Findings:  The Students’ Experience

 The students’ descriptions of the experience of a change of teachers fell into several contradictory categories.  Some believed a teacher change was “no big deal,” while others felt abandoned.  Some students thought transitioning from one teacher to the next would be a bad experience, while some found it to be much more positive.  All of the students who were interviewed could have chosen to quit their band programs, but decided to stay, even though some of their friends quit.  Many of the students over the three campuses had similar experiences, although unique experiences were identified.

It’s no big deal

One of the ideas expressed by participants in all three schools is that they participate in band because it’s what they like to do; it doesn’t really matter who is teaching.  Making music is what band means for them.  At Adobe High School, Zachary didn’t noticeably care that his director left.  He commented “It didn’t really matter to me.  I’ve been through two band teachers, not here but at two different schools.  A band teacher is a band teacher to me.”  When I asked him about how he reacted to hearing about Mr. Milner leaving and Mrs. Owens appearing, he responded: “I didn’t care.  Not really.  Just another band teacher.”  Margo’s comments were very similar when I asked her about what she felt when she heard Mr. Milner was leaving:  “I don’t really remember. It didn’t have much of an impact on me really, I guess.  Teachers come, teachers go.  It was like, ‘Oh, he’s leaving, we’re getting a new one.’  I’ll be out of here in a year anyways.”  Similarly, Charles “didn’t really mind” that Mr. Milner was changing positions, saying, “If he’s going to do other stuff, then, whatever.  Stuff happens.”
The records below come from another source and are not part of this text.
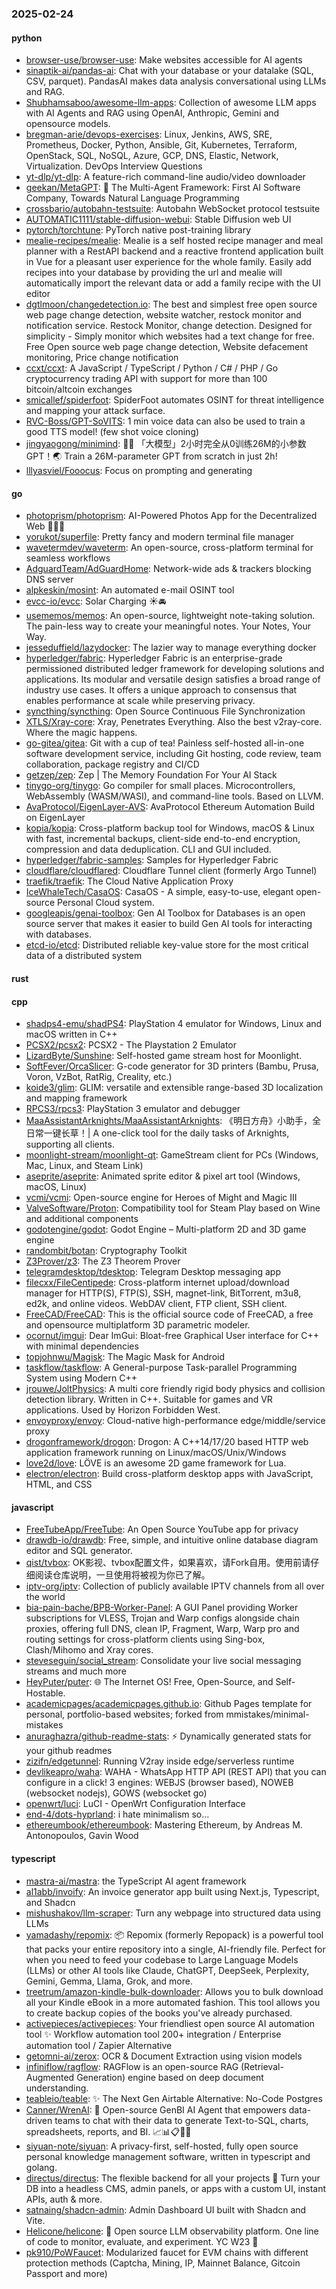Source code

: ### 2025-02-24

#### python
* [browser-use/browser-use](https://github.com/browser-use/browser-use): Make websites accessible for AI agents
* [sinaptik-ai/pandas-ai](https://github.com/sinaptik-ai/pandas-ai): Chat with your database or your datalake (SQL, CSV, parquet). PandasAI makes data analysis conversational using LLMs and RAG.
* [Shubhamsaboo/awesome-llm-apps](https://github.com/Shubhamsaboo/awesome-llm-apps): Collection of awesome LLM apps with AI Agents and RAG using OpenAI, Anthropic, Gemini and opensource models.
* [bregman-arie/devops-exercises](https://github.com/bregman-arie/devops-exercises): Linux, Jenkins, AWS, SRE, Prometheus, Docker, Python, Ansible, Git, Kubernetes, Terraform, OpenStack, SQL, NoSQL, Azure, GCP, DNS, Elastic, Network, Virtualization. DevOps Interview Questions
* [yt-dlp/yt-dlp](https://github.com/yt-dlp/yt-dlp): A feature-rich command-line audio/video downloader
* [geekan/MetaGPT](https://github.com/geekan/MetaGPT): 🌟 The Multi-Agent Framework: First AI Software Company, Towards Natural Language Programming
* [crossbario/autobahn-testsuite](https://github.com/crossbario/autobahn-testsuite): Autobahn WebSocket protocol testsuite
* [AUTOMATIC1111/stable-diffusion-webui](https://github.com/AUTOMATIC1111/stable-diffusion-webui): Stable Diffusion web UI
* [pytorch/torchtune](https://github.com/pytorch/torchtune): PyTorch native post-training library
* [mealie-recipes/mealie](https://github.com/mealie-recipes/mealie): Mealie is a self hosted recipe manager and meal planner with a RestAPI backend and a reactive frontend application built in Vue for a pleasant user experience for the whole family. Easily add recipes into your database by providing the url and mealie will automatically import the relevant data or add a family recipe with the UI editor
* [dgtlmoon/changedetection.io](https://github.com/dgtlmoon/changedetection.io): The best and simplest free open source web page change detection, website watcher, restock monitor and notification service. Restock Monitor, change detection. Designed for simplicity - Simply monitor which websites had a text change for free. Free Open source web page change detection, Website defacement monitoring, Price change notification
* [ccxt/ccxt](https://github.com/ccxt/ccxt): A JavaScript / TypeScript / Python / C# / PHP / Go cryptocurrency trading API with support for more than 100 bitcoin/altcoin exchanges
* [smicallef/spiderfoot](https://github.com/smicallef/spiderfoot): SpiderFoot automates OSINT for threat intelligence and mapping your attack surface.
* [RVC-Boss/GPT-SoVITS](https://github.com/RVC-Boss/GPT-SoVITS): 1 min voice data can also be used to train a good TTS model! (few shot voice cloning)
* [jingyaogong/minimind](https://github.com/jingyaogong/minimind): 🚀🚀 「大模型」2小时完全从0训练26M的小参数GPT！🌏 Train a 26M-parameter GPT from scratch in just 2h!
* [lllyasviel/Fooocus](https://github.com/lllyasviel/Fooocus): Focus on prompting and generating

#### go
* [photoprism/photoprism](https://github.com/photoprism/photoprism): AI-Powered Photos App for the Decentralized Web 🌈💎✨
* [yorukot/superfile](https://github.com/yorukot/superfile): Pretty fancy and modern terminal file manager
* [wavetermdev/waveterm](https://github.com/wavetermdev/waveterm): An open-source, cross-platform terminal for seamless workflows
* [AdguardTeam/AdGuardHome](https://github.com/AdguardTeam/AdGuardHome): Network-wide ads & trackers blocking DNS server
* [alpkeskin/mosint](https://github.com/alpkeskin/mosint): An automated e-mail OSINT tool
* [evcc-io/evcc](https://github.com/evcc-io/evcc): Solar Charging ☀️🚘
* [usememos/memos](https://github.com/usememos/memos): An open-source, lightweight note-taking solution. The pain-less way to create your meaningful notes. Your Notes, Your Way.
* [jesseduffield/lazydocker](https://github.com/jesseduffield/lazydocker): The lazier way to manage everything docker
* [hyperledger/fabric](https://github.com/hyperledger/fabric): Hyperledger Fabric is an enterprise-grade permissioned distributed ledger framework for developing solutions and applications. Its modular and versatile design satisfies a broad range of industry use cases. It offers a unique approach to consensus that enables performance at scale while preserving privacy.
* [syncthing/syncthing](https://github.com/syncthing/syncthing): Open Source Continuous File Synchronization
* [XTLS/Xray-core](https://github.com/XTLS/Xray-core): Xray, Penetrates Everything. Also the best v2ray-core. Where the magic happens.
* [go-gitea/gitea](https://github.com/go-gitea/gitea): Git with a cup of tea! Painless self-hosted all-in-one software development service, including Git hosting, code review, team collaboration, package registry and CI/CD
* [getzep/zep](https://github.com/getzep/zep): Zep | The Memory Foundation For Your AI Stack
* [tinygo-org/tinygo](https://github.com/tinygo-org/tinygo): Go compiler for small places. Microcontrollers, WebAssembly (WASM/WASI), and command-line tools. Based on LLVM.
* [AvaProtocol/EigenLayer-AVS](https://github.com/AvaProtocol/EigenLayer-AVS): AvaProtocol Ethereum Automation Build on EigenLayer
* [kopia/kopia](https://github.com/kopia/kopia): Cross-platform backup tool for Windows, macOS & Linux with fast, incremental backups, client-side end-to-end encryption, compression and data deduplication. CLI and GUI included.
* [hyperledger/fabric-samples](https://github.com/hyperledger/fabric-samples): Samples for Hyperledger Fabric
* [cloudflare/cloudflared](https://github.com/cloudflare/cloudflared): Cloudflare Tunnel client (formerly Argo Tunnel)
* [traefik/traefik](https://github.com/traefik/traefik): The Cloud Native Application Proxy
* [IceWhaleTech/CasaOS](https://github.com/IceWhaleTech/CasaOS): CasaOS - A simple, easy-to-use, elegant open-source Personal Cloud system.
* [googleapis/genai-toolbox](https://github.com/googleapis/genai-toolbox): Gen AI Toolbox for Databases is an open source server that makes it easier to build Gen AI tools for interacting with databases.
* [etcd-io/etcd](https://github.com/etcd-io/etcd): Distributed reliable key-value store for the most critical data of a distributed system

#### rust

#### cpp
* [shadps4-emu/shadPS4](https://github.com/shadps4-emu/shadPS4): PlayStation 4 emulator for Windows, Linux and macOS written in C++
* [PCSX2/pcsx2](https://github.com/PCSX2/pcsx2): PCSX2 - The Playstation 2 Emulator
* [LizardByte/Sunshine](https://github.com/LizardByte/Sunshine): Self-hosted game stream host for Moonlight.
* [SoftFever/OrcaSlicer](https://github.com/SoftFever/OrcaSlicer): G-code generator for 3D printers (Bambu, Prusa, Voron, VzBot, RatRig, Creality, etc.)
* [koide3/glim](https://github.com/koide3/glim): GLIM: versatile and extensible range-based 3D localization and mapping framework
* [RPCS3/rpcs3](https://github.com/RPCS3/rpcs3): PlayStation 3 emulator and debugger
* [MaaAssistantArknights/MaaAssistantArknights](https://github.com/MaaAssistantArknights/MaaAssistantArknights): 《明日方舟》小助手，全日常一键长草！| A one-click tool for the daily tasks of Arknights, supporting all clients.
* [moonlight-stream/moonlight-qt](https://github.com/moonlight-stream/moonlight-qt): GameStream client for PCs (Windows, Mac, Linux, and Steam Link)
* [aseprite/aseprite](https://github.com/aseprite/aseprite): Animated sprite editor & pixel art tool (Windows, macOS, Linux)
* [vcmi/vcmi](https://github.com/vcmi/vcmi): Open-source engine for Heroes of Might and Magic III
* [ValveSoftware/Proton](https://github.com/ValveSoftware/Proton): Compatibility tool for Steam Play based on Wine and additional components
* [godotengine/godot](https://github.com/godotengine/godot): Godot Engine – Multi-platform 2D and 3D game engine
* [randombit/botan](https://github.com/randombit/botan): Cryptography Toolkit
* [Z3Prover/z3](https://github.com/Z3Prover/z3): The Z3 Theorem Prover
* [telegramdesktop/tdesktop](https://github.com/telegramdesktop/tdesktop): Telegram Desktop messaging app
* [filecxx/FileCentipede](https://github.com/filecxx/FileCentipede): Cross-platform internet upload/download manager for HTTP(S), FTP(S), SSH, magnet-link, BitTorrent, m3u8, ed2k, and online videos. WebDAV client, FTP client, SSH client.
* [FreeCAD/FreeCAD](https://github.com/FreeCAD/FreeCAD): This is the official source code of FreeCAD, a free and opensource multiplatform 3D parametric modeler.
* [ocornut/imgui](https://github.com/ocornut/imgui): Dear ImGui: Bloat-free Graphical User interface for C++ with minimal dependencies
* [topjohnwu/Magisk](https://github.com/topjohnwu/Magisk): The Magic Mask for Android
* [taskflow/taskflow](https://github.com/taskflow/taskflow): A General-purpose Task-parallel Programming System using Modern C++
* [jrouwe/JoltPhysics](https://github.com/jrouwe/JoltPhysics): A multi core friendly rigid body physics and collision detection library. Written in C++. Suitable for games and VR applications. Used by Horizon Forbidden West.
* [envoyproxy/envoy](https://github.com/envoyproxy/envoy): Cloud-native high-performance edge/middle/service proxy
* [drogonframework/drogon](https://github.com/drogonframework/drogon): Drogon: A C++14/17/20 based HTTP web application framework running on Linux/macOS/Unix/Windows
* [love2d/love](https://github.com/love2d/love): LÖVE is an awesome 2D game framework for Lua.
* [electron/electron](https://github.com/electron/electron): Build cross-platform desktop apps with JavaScript, HTML, and CSS

#### javascript
* [FreeTubeApp/FreeTube](https://github.com/FreeTubeApp/FreeTube): An Open Source YouTube app for privacy
* [drawdb-io/drawdb](https://github.com/drawdb-io/drawdb): Free, simple, and intuitive online database diagram editor and SQL generator.
* [qist/tvbox](https://github.com/qist/tvbox): OK影视、tvbox配置文件，如果喜欢，请Fork自用。使用前请仔细阅读仓库说明，一旦使用将被视为你已了解。
* [iptv-org/iptv](https://github.com/iptv-org/iptv): Collection of publicly available IPTV channels from all over the world
* [bia-pain-bache/BPB-Worker-Panel](https://github.com/bia-pain-bache/BPB-Worker-Panel): A GUI Panel providing Worker subscriptions for VLESS, Trojan and Warp configs alongside chain proxies, offering full DNS, clean IP, Fragment, Warp, Warp pro and routing settings for cross-platform clients using Sing-box, Clash/Mihomo and Xray cores.
* [steveseguin/social_stream](https://github.com/steveseguin/social_stream): Consolidate your live social messaging streams and much more
* [HeyPuter/puter](https://github.com/HeyPuter/puter): 🌐 The Internet OS! Free, Open-Source, and Self-Hostable.
* [academicpages/academicpages.github.io](https://github.com/academicpages/academicpages.github.io): Github Pages template for personal, portfolio-based websites; forked from mmistakes/minimal-mistakes
* [anuraghazra/github-readme-stats](https://github.com/anuraghazra/github-readme-stats): ⚡ Dynamically generated stats for your github readmes
* [zizifn/edgetunnel](https://github.com/zizifn/edgetunnel): Running V2ray inside edge/serverless runtime
* [devlikeapro/waha](https://github.com/devlikeapro/waha): WAHA - WhatsApp HTTP API (REST API) that you can configure in a click! 3 engines: WEBJS (browser based), NOWEB (websocket nodejs), GOWS (websocket go)
* [openwrt/luci](https://github.com/openwrt/luci): LuCI - OpenWrt Configuration Interface
* [end-4/dots-hyprland](https://github.com/end-4/dots-hyprland): i hate minimalism so...
* [ethereumbook/ethereumbook](https://github.com/ethereumbook/ethereumbook): Mastering Ethereum, by Andreas M. Antonopoulos, Gavin Wood

#### typescript
* [mastra-ai/mastra](https://github.com/mastra-ai/mastra): the TypeScript AI agent framework
* [al1abb/invoify](https://github.com/al1abb/invoify): An invoice generator app built using Next.js, Typescript, and Shadcn
* [mishushakov/llm-scraper](https://github.com/mishushakov/llm-scraper): Turn any webpage into structured data using LLMs
* [yamadashy/repomix](https://github.com/yamadashy/repomix): 📦 Repomix (formerly Repopack) is a powerful tool that packs your entire repository into a single, AI-friendly file. Perfect for when you need to feed your codebase to Large Language Models (LLMs) or other AI tools like Claude, ChatGPT, DeepSeek, Perplexity, Gemini, Gemma, Llama, Grok, and more.
* [treetrum/amazon-kindle-bulk-downloader](https://github.com/treetrum/amazon-kindle-bulk-downloader): Allows you to bulk download all your Kindle eBook in a more automated fashion. This tool allows you to create backup copies of the books you've already purchased.
* [activepieces/activepieces](https://github.com/activepieces/activepieces): Your friendliest open source AI automation tool ✨ Workflow automation tool 200+ integration / Enterprise automation tool / Zapier Alternative
* [getomni-ai/zerox](https://github.com/getomni-ai/zerox): OCR & Document Extraction using vision models
* [infiniflow/ragflow](https://github.com/infiniflow/ragflow): RAGFlow is an open-source RAG (Retrieval-Augmented Generation) engine based on deep document understanding.
* [teableio/teable](https://github.com/teableio/teable): ✨ The Next Gen Airtable Alternative: No-Code Postgres
* [Canner/WrenAI](https://github.com/Canner/WrenAI): 🤖 Open-source GenBI AI Agent that empowers data-driven teams to chat with their data to generate Text-to-SQL, charts, spreadsheets, reports, and BI. 📈📊📋🧑‍💻
* [siyuan-note/siyuan](https://github.com/siyuan-note/siyuan): A privacy-first, self-hosted, fully open source personal knowledge management software, written in typescript and golang.
* [directus/directus](https://github.com/directus/directus): The flexible backend for all your projects 🐰 Turn your DB into a headless CMS, admin panels, or apps with a custom UI, instant APIs, auth & more.
* [satnaing/shadcn-admin](https://github.com/satnaing/shadcn-admin): Admin Dashboard UI built with Shadcn and Vite.
* [Helicone/helicone](https://github.com/Helicone/helicone): 🧊 Open source LLM observability platform. One line of code to monitor, evaluate, and experiment. YC W23 🍓
* [pk910/PoWFaucet](https://github.com/pk910/PoWFaucet): Modularized faucet for EVM chains with different protection methods (Captcha, Mining, IP, Mainnet Balance, Gitcoin Passport and more)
Students from Branson High School described their love of making music, as well as being with their friends, when asked why they chose to stay in band.  “I just love music.  Just because we got a new director doesn’t mean I’m going to hate it,” Michael responded.  William discussed his love of playing music with his friends:  “The only thing that kept me through was like the people who didn’t use [the change of teachers] as an excuse to quit.  Having those friends with me and just playing the music.  Just for the passion of playing the music.  Yeah, the people haven’t changed.  All that is changed is the person giving us tips on how to do better.”  Thomas remarked, “I really don’t care who the director is or how things change.”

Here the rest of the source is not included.